WHAT TO DO
Take each line from the entries that holds "after" and copy it out.

.....

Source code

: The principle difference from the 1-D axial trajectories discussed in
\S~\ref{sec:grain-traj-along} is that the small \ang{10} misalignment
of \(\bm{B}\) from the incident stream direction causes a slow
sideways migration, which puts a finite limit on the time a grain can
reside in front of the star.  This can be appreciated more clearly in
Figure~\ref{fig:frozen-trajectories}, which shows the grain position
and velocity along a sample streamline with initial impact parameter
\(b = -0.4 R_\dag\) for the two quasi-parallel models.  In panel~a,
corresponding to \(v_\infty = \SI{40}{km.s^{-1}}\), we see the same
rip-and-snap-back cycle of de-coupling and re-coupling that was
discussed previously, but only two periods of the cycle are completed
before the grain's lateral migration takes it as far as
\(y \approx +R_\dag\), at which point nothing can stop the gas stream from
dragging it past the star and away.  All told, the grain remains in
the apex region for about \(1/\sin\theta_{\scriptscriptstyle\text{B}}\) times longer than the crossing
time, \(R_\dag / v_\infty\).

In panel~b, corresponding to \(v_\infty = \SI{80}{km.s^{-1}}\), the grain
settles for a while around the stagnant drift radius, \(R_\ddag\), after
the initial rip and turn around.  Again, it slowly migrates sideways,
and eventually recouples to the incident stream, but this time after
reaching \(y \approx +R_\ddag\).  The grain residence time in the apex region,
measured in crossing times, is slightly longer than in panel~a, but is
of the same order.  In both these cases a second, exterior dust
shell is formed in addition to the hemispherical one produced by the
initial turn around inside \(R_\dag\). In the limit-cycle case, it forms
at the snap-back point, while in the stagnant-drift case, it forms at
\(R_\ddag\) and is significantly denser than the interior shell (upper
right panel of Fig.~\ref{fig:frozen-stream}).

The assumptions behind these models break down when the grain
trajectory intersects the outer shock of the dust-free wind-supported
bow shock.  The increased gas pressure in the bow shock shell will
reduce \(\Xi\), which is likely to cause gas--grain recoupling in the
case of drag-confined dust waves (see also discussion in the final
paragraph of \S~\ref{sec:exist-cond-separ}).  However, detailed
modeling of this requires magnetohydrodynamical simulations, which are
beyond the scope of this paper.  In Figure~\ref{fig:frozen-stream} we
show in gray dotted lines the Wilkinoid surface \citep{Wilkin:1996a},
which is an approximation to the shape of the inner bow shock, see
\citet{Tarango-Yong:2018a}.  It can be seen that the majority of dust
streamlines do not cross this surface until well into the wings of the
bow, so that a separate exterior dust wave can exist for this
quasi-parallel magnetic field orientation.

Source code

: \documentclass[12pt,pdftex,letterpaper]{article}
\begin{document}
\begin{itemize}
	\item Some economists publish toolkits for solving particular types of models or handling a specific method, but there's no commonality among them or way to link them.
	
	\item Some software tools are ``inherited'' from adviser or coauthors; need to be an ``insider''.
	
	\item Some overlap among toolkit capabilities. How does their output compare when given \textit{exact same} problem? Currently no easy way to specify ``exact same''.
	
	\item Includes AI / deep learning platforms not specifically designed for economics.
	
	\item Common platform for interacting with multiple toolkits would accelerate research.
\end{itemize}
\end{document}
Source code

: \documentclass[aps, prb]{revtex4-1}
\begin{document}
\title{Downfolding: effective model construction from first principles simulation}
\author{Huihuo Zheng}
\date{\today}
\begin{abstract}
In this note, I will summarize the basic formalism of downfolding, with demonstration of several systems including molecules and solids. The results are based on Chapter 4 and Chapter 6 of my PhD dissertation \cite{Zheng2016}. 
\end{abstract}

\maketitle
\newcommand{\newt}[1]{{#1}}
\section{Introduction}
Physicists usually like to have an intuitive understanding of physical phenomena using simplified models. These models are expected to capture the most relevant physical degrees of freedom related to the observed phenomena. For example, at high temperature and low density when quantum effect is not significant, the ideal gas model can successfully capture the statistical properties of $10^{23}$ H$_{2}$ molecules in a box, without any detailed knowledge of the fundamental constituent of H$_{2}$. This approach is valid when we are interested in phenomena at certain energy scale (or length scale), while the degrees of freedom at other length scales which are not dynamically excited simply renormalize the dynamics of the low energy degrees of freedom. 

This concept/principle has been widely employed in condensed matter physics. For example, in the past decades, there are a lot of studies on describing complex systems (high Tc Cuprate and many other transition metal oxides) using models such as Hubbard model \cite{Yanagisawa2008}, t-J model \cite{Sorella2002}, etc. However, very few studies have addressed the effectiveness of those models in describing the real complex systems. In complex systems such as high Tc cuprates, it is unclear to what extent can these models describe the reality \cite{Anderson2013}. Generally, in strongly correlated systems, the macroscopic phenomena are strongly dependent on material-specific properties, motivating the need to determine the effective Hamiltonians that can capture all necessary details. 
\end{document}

.....

TASK RESPONSE
settles for a while around the stagnant drift radius, \(R_\ddag\), after
and eventually recouples to the incident stream, but this time after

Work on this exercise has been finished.